If you’re interested in learning about Twitter, let me know. I’ll post some tips that I’ve learned since signing on.


  1. Yeah, okay. I tweet. But I hate calling it tweeting. Conceptually, I find Twitter entertaining, but this web era thing were someone has to come up with a new word, or a new definition for an existing word, has just gotten too precious. I realize google is now a verb, and we're stuck with blogging. I've even found myself explaining to the less connected that "Woot" is internet for "Yay."

    But "tweeting" via Twitter, despite my enthusiastic use of the service, just makes my teeth hurt. I do not tweet. I publish pithy personal reports and witticisms via a web site that shall remain nameless.

  2. Okay, I don't even know what Yay is, let alone Woot.

    I agree about all the cutesy words. I was saying, I was Twittering (not Tweeting) until I saw that everyone else was Tweeting.

    Help!
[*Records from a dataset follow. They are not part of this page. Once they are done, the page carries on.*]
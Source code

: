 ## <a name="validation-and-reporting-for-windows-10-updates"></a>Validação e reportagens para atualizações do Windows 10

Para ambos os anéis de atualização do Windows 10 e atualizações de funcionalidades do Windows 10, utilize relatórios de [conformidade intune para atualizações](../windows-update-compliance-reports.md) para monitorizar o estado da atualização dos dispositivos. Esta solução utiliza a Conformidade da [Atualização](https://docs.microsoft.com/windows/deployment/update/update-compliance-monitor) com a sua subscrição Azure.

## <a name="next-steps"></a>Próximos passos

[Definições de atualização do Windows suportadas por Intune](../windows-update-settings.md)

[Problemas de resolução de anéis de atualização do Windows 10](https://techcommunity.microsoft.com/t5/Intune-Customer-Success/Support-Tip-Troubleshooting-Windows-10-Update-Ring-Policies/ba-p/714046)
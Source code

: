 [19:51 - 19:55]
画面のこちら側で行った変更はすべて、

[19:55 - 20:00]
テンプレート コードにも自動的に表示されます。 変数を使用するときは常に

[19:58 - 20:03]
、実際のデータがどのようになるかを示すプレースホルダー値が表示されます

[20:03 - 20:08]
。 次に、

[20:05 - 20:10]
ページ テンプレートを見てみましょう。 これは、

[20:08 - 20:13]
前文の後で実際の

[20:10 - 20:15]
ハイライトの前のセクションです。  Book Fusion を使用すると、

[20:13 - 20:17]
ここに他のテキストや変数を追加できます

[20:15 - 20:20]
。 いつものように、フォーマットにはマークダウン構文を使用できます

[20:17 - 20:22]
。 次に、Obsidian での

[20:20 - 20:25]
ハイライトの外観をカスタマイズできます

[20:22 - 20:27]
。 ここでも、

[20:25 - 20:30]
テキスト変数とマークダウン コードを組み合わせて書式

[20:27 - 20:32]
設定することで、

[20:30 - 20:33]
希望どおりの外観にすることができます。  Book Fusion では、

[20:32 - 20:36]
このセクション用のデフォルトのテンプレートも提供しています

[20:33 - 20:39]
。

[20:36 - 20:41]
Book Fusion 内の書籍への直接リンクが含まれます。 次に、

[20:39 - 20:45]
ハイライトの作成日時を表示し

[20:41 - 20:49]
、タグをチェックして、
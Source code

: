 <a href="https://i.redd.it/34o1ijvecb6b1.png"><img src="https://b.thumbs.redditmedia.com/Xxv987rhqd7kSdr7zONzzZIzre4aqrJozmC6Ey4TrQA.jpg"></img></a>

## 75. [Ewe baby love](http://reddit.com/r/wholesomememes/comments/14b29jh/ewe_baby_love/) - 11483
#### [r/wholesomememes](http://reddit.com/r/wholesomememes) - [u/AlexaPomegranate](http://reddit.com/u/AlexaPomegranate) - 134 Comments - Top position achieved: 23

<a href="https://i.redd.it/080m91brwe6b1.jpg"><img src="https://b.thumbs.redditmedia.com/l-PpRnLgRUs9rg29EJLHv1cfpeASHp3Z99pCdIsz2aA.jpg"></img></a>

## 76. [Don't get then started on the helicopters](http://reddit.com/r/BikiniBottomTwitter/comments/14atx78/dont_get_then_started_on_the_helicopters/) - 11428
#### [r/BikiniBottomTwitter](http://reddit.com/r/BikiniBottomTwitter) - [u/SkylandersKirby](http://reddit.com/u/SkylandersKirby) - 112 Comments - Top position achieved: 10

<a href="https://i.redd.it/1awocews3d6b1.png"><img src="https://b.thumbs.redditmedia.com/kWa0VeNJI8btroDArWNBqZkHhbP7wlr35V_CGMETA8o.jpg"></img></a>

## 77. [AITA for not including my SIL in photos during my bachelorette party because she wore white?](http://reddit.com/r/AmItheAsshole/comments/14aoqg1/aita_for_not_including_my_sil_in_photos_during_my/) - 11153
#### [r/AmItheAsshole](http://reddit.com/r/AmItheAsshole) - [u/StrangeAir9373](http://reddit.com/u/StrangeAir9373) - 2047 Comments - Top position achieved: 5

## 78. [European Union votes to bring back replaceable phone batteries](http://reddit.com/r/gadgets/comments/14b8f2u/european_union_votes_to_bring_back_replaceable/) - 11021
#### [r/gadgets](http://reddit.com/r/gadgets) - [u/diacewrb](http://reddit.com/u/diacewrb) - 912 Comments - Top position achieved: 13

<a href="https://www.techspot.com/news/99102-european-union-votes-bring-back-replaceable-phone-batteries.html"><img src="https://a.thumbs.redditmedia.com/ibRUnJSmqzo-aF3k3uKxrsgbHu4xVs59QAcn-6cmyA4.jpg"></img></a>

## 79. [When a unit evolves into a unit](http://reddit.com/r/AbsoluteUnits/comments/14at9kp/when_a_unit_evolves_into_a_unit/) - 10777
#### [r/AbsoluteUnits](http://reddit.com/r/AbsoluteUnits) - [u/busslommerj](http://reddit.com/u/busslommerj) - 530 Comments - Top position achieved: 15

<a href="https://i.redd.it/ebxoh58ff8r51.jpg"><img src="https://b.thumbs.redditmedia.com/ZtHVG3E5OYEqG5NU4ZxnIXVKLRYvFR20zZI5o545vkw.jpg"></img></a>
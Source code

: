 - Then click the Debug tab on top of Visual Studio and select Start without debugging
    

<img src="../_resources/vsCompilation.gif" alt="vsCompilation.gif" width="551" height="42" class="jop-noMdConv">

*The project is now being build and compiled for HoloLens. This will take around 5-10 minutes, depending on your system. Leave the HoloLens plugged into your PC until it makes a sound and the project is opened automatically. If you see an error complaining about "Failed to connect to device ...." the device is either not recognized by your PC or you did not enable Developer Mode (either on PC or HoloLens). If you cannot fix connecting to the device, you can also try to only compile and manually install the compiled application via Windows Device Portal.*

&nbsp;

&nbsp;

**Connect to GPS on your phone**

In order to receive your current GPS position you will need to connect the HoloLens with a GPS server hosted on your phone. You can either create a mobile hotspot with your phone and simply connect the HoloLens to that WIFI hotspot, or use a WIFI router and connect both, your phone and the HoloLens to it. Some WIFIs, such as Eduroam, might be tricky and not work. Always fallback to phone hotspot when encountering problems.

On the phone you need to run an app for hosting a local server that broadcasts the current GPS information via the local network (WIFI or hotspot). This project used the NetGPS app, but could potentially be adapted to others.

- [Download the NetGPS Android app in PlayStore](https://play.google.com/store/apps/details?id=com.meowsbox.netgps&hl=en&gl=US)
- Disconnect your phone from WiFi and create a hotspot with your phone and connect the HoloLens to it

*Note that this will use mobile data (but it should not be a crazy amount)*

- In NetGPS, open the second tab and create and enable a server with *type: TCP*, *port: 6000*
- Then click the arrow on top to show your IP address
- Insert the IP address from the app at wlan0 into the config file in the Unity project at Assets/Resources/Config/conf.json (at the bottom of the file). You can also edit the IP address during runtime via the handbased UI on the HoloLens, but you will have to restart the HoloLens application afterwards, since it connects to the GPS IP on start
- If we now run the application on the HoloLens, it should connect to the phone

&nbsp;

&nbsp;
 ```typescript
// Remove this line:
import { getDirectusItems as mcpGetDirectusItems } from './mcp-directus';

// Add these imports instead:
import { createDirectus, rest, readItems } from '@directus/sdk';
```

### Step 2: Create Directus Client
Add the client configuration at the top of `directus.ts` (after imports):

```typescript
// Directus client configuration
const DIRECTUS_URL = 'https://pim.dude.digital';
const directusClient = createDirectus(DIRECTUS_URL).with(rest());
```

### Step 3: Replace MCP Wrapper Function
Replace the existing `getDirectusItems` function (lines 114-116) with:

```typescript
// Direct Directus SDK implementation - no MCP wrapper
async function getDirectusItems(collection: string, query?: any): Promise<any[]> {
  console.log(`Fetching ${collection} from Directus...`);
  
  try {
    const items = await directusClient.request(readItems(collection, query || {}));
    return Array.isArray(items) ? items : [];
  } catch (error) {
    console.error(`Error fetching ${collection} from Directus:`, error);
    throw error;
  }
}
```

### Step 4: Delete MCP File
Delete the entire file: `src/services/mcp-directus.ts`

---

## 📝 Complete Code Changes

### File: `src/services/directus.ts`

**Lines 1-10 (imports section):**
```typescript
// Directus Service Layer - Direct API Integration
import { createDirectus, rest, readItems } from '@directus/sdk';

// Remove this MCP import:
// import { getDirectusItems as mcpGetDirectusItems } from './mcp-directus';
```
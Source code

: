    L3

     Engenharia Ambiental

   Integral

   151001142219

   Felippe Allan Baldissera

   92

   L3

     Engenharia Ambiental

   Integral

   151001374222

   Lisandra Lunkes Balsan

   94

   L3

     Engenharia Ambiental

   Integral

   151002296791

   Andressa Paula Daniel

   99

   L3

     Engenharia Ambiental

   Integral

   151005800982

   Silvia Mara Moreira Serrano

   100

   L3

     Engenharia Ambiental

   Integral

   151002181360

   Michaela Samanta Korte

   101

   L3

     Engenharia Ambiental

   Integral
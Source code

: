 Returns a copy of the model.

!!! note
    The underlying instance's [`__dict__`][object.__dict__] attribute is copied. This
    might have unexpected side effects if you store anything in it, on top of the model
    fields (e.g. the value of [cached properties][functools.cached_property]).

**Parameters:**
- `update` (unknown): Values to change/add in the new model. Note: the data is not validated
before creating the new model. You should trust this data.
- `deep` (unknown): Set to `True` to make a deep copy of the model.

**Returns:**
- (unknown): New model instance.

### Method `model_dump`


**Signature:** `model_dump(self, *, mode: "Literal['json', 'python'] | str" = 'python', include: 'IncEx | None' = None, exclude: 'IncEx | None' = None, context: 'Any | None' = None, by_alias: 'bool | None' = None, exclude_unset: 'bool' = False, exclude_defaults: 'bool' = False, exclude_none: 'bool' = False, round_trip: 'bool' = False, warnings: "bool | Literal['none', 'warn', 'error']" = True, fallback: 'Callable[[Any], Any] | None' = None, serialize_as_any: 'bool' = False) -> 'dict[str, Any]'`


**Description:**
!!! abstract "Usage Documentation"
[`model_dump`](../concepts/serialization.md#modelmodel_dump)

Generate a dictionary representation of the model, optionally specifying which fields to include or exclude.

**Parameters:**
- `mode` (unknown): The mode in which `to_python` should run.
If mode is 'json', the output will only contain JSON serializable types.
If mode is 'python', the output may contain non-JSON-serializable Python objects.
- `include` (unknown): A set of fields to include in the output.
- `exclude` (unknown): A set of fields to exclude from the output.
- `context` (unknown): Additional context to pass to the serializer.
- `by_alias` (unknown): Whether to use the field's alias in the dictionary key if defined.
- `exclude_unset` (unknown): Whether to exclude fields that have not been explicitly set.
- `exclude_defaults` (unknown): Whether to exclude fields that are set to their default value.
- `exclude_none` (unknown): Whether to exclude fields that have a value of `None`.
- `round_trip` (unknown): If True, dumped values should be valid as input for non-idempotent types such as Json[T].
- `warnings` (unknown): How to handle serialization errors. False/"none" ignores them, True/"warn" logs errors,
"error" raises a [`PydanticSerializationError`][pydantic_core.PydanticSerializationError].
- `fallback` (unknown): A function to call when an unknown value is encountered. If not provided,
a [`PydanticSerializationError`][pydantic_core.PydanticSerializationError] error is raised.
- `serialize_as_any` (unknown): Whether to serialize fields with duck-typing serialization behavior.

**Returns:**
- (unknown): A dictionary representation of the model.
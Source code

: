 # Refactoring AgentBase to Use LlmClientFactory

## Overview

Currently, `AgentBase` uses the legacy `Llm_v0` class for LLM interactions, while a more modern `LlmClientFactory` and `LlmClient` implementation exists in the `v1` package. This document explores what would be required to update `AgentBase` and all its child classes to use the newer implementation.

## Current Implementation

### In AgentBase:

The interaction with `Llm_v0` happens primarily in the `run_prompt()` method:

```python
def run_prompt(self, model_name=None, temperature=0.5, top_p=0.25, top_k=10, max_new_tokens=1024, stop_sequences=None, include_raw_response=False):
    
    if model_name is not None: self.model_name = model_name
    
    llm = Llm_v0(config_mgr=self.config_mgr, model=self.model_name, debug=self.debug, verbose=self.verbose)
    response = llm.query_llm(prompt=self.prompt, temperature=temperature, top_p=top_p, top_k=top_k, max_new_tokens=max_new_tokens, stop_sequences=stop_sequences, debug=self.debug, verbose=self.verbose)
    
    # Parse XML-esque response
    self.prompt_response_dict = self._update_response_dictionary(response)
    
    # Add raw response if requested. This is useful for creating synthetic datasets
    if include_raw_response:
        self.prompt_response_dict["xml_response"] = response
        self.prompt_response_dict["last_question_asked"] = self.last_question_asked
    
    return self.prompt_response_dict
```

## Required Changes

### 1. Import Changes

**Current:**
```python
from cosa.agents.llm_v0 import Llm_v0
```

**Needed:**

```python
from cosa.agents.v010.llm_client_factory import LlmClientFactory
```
I'm stuck on the side of the Internet Highway with a flat tire.

  3. Haha, by "Yay," I mean it in the old-fashioned sense of "Yay, the ice cream truck is here!" Except on the intertubes, people say, "Woot."

  4. Why? Why Woot instead of Yay? Sometimes, things make no sense.

    Keep the Yay, ditch the Woot, and send the ice cream truck to my Hood.

  5. Young people create these "places" and they want to use their own language. It's not about clearly communicating so much as belonging to the "in" crowd. Sounds suspiciously like my own youth. I mean, what we didn't do to be hip. And now we truly are, alas.

    You did give me pause, Helen, thinking about all the bird brains behind the Twitter repairs last week. Har!


  6. They were able to get Twitter back up and running and everyone's followers listed again pretty quickly, I thought.

    What do you mean, we would have done anything to be hip in our day? I still have my suede lace up knee high boots. Don't have the hot pants, though.